What would you like to use instead? What's your goal?

Is it about using a scalar valued function? For example you can SELECT Getdate() via a cursoradapter and get a result cursor with one record, one field containing the server datetime and you can make use of any scalar valued function in the same way.

Technically the cursoradapter receives data in it's cursor and errormessages, native or via RAISERROR. What would be so bad about using RAISEERROR?

Bye, Olaf.
 
I see in your profile you had many questions about triggers and stored procedures in forum183.

Maybe you're putting too much business logic there, maybe not.

Anyway, a cursoradapters main function of a cursoradapter is to have a VFP cursor acting towards any RDBMS or other data source in the same way as a view or even a native DBF, eg REQUERY works on such a cursor and TABLEUPDATE(). Having the cursoradapter class and all it's events is an add on to that, but mainly you act on remote data as if it were DBFs.
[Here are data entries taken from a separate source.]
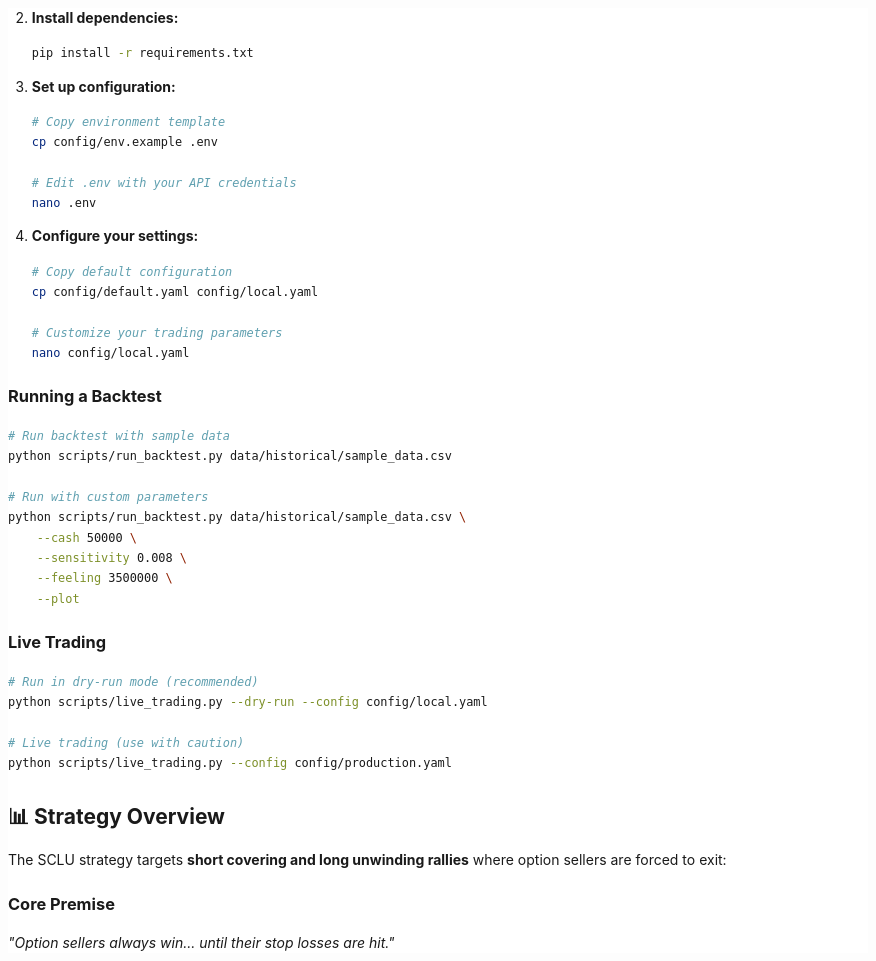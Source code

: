2. **Install dependencies:**
   ```bash
   pip install -r requirements.txt
   ```

3. **Set up configuration:**
   ```bash
   # Copy environment template
   cp config/env.example .env
   
   # Edit .env with your API credentials
   nano .env
   ```

4. **Configure your settings:**
   ```bash
   # Copy default configuration
   cp config/default.yaml config/local.yaml
   
   # Customize your trading parameters
   nano config/local.yaml
   ```

### Running a Backtest

```bash
# Run backtest with sample data
python scripts/run_backtest.py data/historical/sample_data.csv

# Run with custom parameters
python scripts/run_backtest.py data/historical/sample_data.csv \
    --cash 50000 \
    --sensitivity 0.008 \
    --feeling 3500000 \
    --plot
```

### Live Trading
```bash
# Run in dry-run mode (recommended)
python scripts/live_trading.py --dry-run --config config/local.yaml

# Live trading (use with caution)
python scripts/live_trading.py --config config/production.yaml
```

## 📊 Strategy Overview

The SCLU strategy targets **short covering and long unwinding rallies** where option sellers are forced to exit:

### Core Premise
*"Option sellers always win... until their stop losses are hit."*
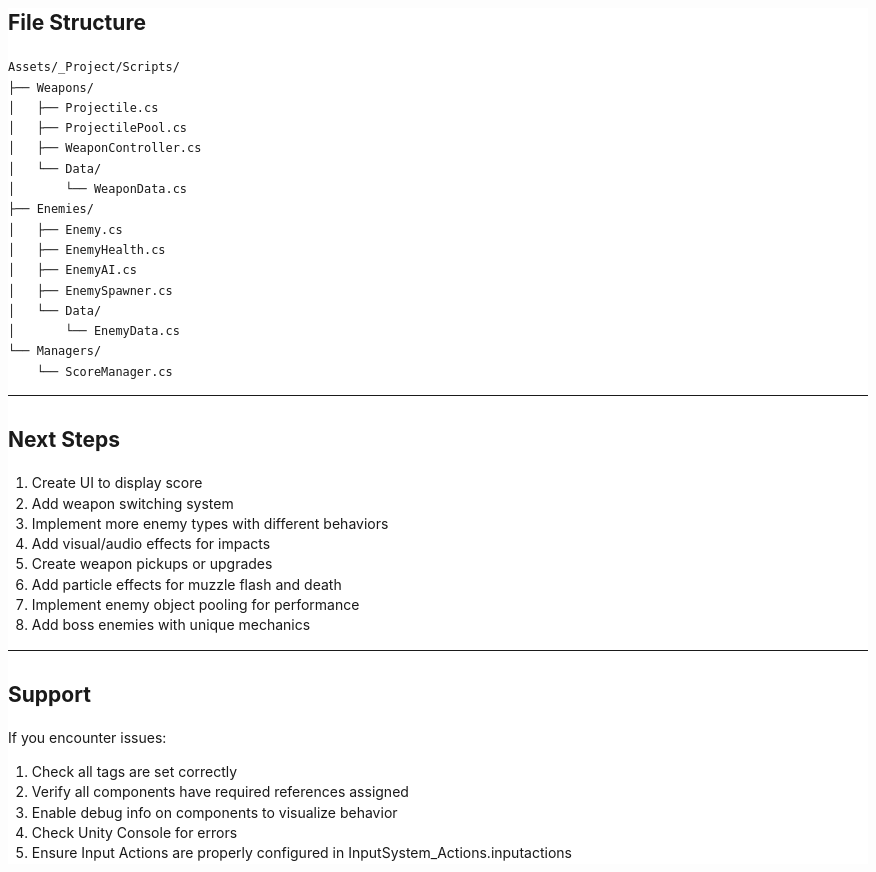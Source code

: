 
## File Structure

```
Assets/_Project/Scripts/
├── Weapons/
│   ├── Projectile.cs
│   ├── ProjectilePool.cs
│   ├── WeaponController.cs
│   └── Data/
│       └── WeaponData.cs
├── Enemies/
│   ├── Enemy.cs
│   ├── EnemyHealth.cs
│   ├── EnemyAI.cs
│   ├── EnemySpawner.cs
│   └── Data/
│       └── EnemyData.cs
└── Managers/
    └── ScoreManager.cs
```

---

## Next Steps

1. Create UI to display score
2. Add weapon switching system
3. Implement more enemy types with different behaviors
4. Add visual/audio effects for impacts
5. Create weapon pickups or upgrades
6. Add particle effects for muzzle flash and death
7. Implement enemy object pooling for performance
8. Add boss enemies with unique mechanics

---

## Support

If you encounter issues:
1. Check all tags are set correctly
2. Verify all components have required references assigned
3. Enable debug info on components to visualize behavior
4. Check Unity Console for errors
5. Ensure Input Actions are properly configured in InputSystem_Actions.inputactions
In a DBC you can also have triggers and stored procedures cascading changes triggered by an update or insert in other tables and also have no way to return that to the initialising query or Tableupdate() or flush or whatever caused it. If that matters and you need information back at the client, then maybe it would be better to have a business logic layer between the VFP app and the database, which would mean a paradigm change of how your VFP app interacts with the database. Less directly storing anything to single tables, but instead using API requests providing all needed information and getting back whatever you want to pass back.

And one more technical aspect: If you don't want to use RAISERROR, because that would rollback uncommited changes, then put whatever changes you want to persist into a transaction, which you commit before you RAISEERROR.

Bye, Olaf.
 
Thanks Olaf. I was thinking about committing the changes and then issue RAISEERROR. The thing is that VFP rolls back the changes made to the cursor. What I can do, though, is requery the cursor. I was just curious if it could be done another way.
 
VFP did not roll back the changes - code within the save routine did that.
 
I don't know what your save routine does, but indeed the buffered changes of a VFP cursor remain at unmodified, modified, new, or new and modified status, if an error happens. You would have to change how the VFP application reacts to the raised error anyway, as you want to process this information passed back via the error, I assume. There are simple ways to change the status via Setfldstate(). But indeed that's playing a bit more tricks also on the VFP side.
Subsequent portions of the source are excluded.